(Stored records)

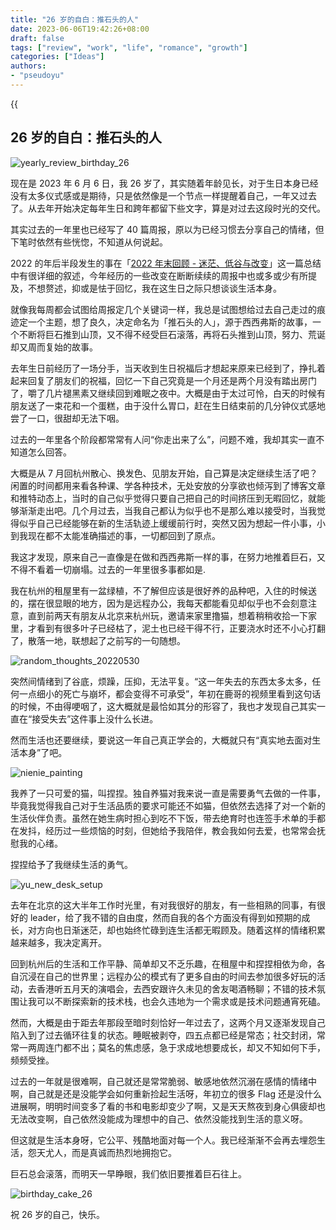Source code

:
 ```yaml
---
title: "26 岁的自白：推石头的人"
date: 2023-06-06T19:42:26+08:00
draft: false
tags: ["review", "work", "life", "romance", "growth"]
categories: ["Ideas"]
authors:
- "pseudoyu"
---
```


{{<audio src="audios/here_after_us.mp3" caption="《后来的我们 - 五月天》" >}}

## 26 岁的自白：推石头的人

![yearly_review_birthday_26](https://image.pseudoyu.com/images/yearly_review_birthday_26.png)

现在是 2023 年 6 月 6 日，我 26 岁了，其实随着年龄见长，对于生日本身已经没有太多仪式感或是期待，只是依然像是一个节点一样提醒着自己，一年又过去了。从去年开始决定每年生日和跨年都留下些文字，算是对过去这段时光的交代。

其实过去的一年里也已经写了 40 篇周报，原以为已经习惯去分享自己的情绪，但下笔时依然有些恍惚，不知道从何说起。

2022 的年后半段发生的事在「[2022 年末回顾 - 迷茫、低谷与改变](https://www.pseudoyu.com/en/2022/12/31/yearly_review_2022/)」这一篇总结中有很详细的叙述，今年经历的一些改变在断断续续的周报中也或多或少有所提及，不想赘述，抑或是怯于回忆，我在这生日之际只想谈谈生活本身。

就像我每周都会试图给周报定几个关键词一样，我总是试图想给过去自己走过的痕迹定一个主题，想了良久，决定命名为「推石头的人」，源于西西弗斯的故事，一个不断将巨石推到山顶，又不得不经受巨石滚落，再将石头推到山顶，努力、荒诞却又周而复始的故事。

去年生日前经历了一场分手，当天收到生日祝福后才想起来原来已经到了，挣扎着起来回复了朋友们的祝福，回忆一下自己究竟是一个月还是两个月没有踏出房门了，嚼了几片褪黑素又继续回到难眠之夜中。大概是由于太过可怜，白天的时候有朋友送了一束花和一个蛋糕，由于没什么胃口，赶在生日结束前的几分钟仪式感地尝了一口，很甜却无法下咽。

过去的一年里各个阶段都常常有人问“你走出来了么”，问题不难，我却其实一直不知道怎么回答。

大概是从 7 月回杭州散心、换发色、见朋友开始，自己算是决定继续生活了吧？闲置的时间都用来看各种课、学各种技术，无处安放的分享欲也倾泻到了博客文章和推特动态上，当时的自己似乎觉得只要自己把自己的时间挤压到无暇回忆，就能够渐渐走出吧。几个月过去，当我自己都认为似乎也不是那么难以接受时，当我觉得似乎自己已经能够在新的生活轨迹上缓缓前行时，突然又因为想起一件小事，小到我现在都不太能准确描述的事，一切都回到了原点。

我这才发现，原来自己一直像是在做和西西弗斯一样的事，在努力地推着巨石，又不得不看着一切崩塌。过去的一年里很多事都如是.

我在杭州的租屋里有一盆绿植，不了解但应该是很好养的品种吧，入住的时候送的，摆在很显眼的地方，因为是远程办公，我每天都能看见却似乎也不会刻意注意，直到前两天有朋友从北京来杭州玩，邀请来家里撸猫，想着稍稍收拾一下家里，才看到有很多叶子已经枯了，泥土也已经干得不行，正要浇水时还不小心打翻了，散落一地，联想起了之前写的一句随想。

![random_thoughts_20220530](https://image.pseudoyu.com/images/random_thoughts_20220530.png)

突然间情绪到了谷底，烦躁，压抑，无法平复。“这一年失去的东西太多太多，任何一点细小的死亡与崩坏，都会变得不可承受”，年初在鹿哥的视频里看到这句话的时候，不由得哽咽了，这大概就是最恰如其分的形容了，我也才发现自己其实一直在“接受失去”这件事上没什么长进。

然而生活也还要继续，要说这一年自己真正学会的，大概就只有“真实地去面对生活本身”了吧。

![nienie_painting](https://image.pseudoyu.com/images/nienie_painting.jpg)

我养了一只可爱的猫，叫捏捏。独自养猫对我来说一直是需要勇气去做的一件事，毕竟我觉得我自己对于生活品质的要求可能还不如猫，但依然去选择了对一个新的生活伙伴负责。虽然在她生病时担心到吃不下饭，带去绝育时也连签手术单的手都在发抖，经历过一些烦恼的时刻，但她给予我陪伴，教会我如何去爱，也常常会抚慰我的心绪。

捏捏给予了我继续生活的勇气。

![yu_new_desk_setup](https://image.pseudoyu.com/images/yu_new_desk_setup.jpg)

去年在北京的这大半年工作时光里，有对我很好的朋友，有一些相熟的同事，有很好的 leader，给了我不错的自由度，然而自我的各个方面没有得到如预期的成长，对方向也日渐迷茫，却也始终忙碌到连生活都无暇顾及。随着这样的情绪积累越来越多，我决定离开。

回到杭州后的生活和工作平静、简单却又不乏乐趣，在租屋中和捏捏相依为命，各自沉浸在自己的世界里；远程办公的模式有了更多自由的时间去参加很多好玩的活动，去香港听五月天的演唱会，去西安跟许久未见的舍友喝酒畅聊；不错的技术氛围让我可以不断探索新的技术栈，也会久违地为一个需求或是技术问题通宵死磕。

然而，大概是由于距去年那段至暗时刻恰好一年过去了，这两个月又逐渐发现自己陷入到了过去循环往复的状态。睡眠被剥夺，四五点都已经是常态；社交封闭，常常一两周连门都不出；莫名的焦虑感，急于求成地想要成长，却又不知如何下手，频频受挫。

过去的一年就是很难啊，自己就还是常常脆弱、敏感地依然沉溺在感情的情绪中啊，自己就是还是没能学会如何重新捡起生活呀，年初立的很多 Flag 还是没什么进展啊，明明时间变多了看的书和电影却变少了啊，又是天天熬夜到身心俱疲却也无法改变啊，自己依然没能成为理想中的自己、依然没能找到生活的意义呀。

但这就是生活本身呀，它公平、残酷地面对每一个人。我已经渐渐不会再去埋怨生活，怨天尤人，而是真诚而热烈地拥抱它。

巨石总会滚落，而明天一早睁眼，我们依旧要推着巨石往上。

![birthday_cake_26](https://image.pseudoyu.com/images/birthday_cake_26.jpg)

祝 26 岁的自己，快乐。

WORK REQUEST: Transcribe the records above exactly, beginning at the line that contains "2022 的年后半段发生的事在「[2022 年末回顾" and ending with the line that contains "就像我每周都会试图给周报定几", both included, and nothing else.

OUTPUT:
2022 的年后半段发生的事在「[2022 年末回顾 - 迷茫、低谷与改变](https://www.pseudoyu.com/en/2022/12/31/yearly_review_2022/)」这一篇总结中有很详细的叙述，今年经历的一些改变在断断续续的周报中也或多或少有所提及，不想赘述，抑或是怯于回忆，我在这生日之际只想谈谈生活本身。

就像我每周都会试图给周报定几个关键词一样，我总是试图想给过去自己走过的痕迹定一个主题，想了良久，决定命名为「推石头的人」，源于西西弗斯的故事，一个不断将巨石推到山顶，又不得不经受巨石滚落，再将石头推到山顶，努力、荒诞却又周而复始的故事。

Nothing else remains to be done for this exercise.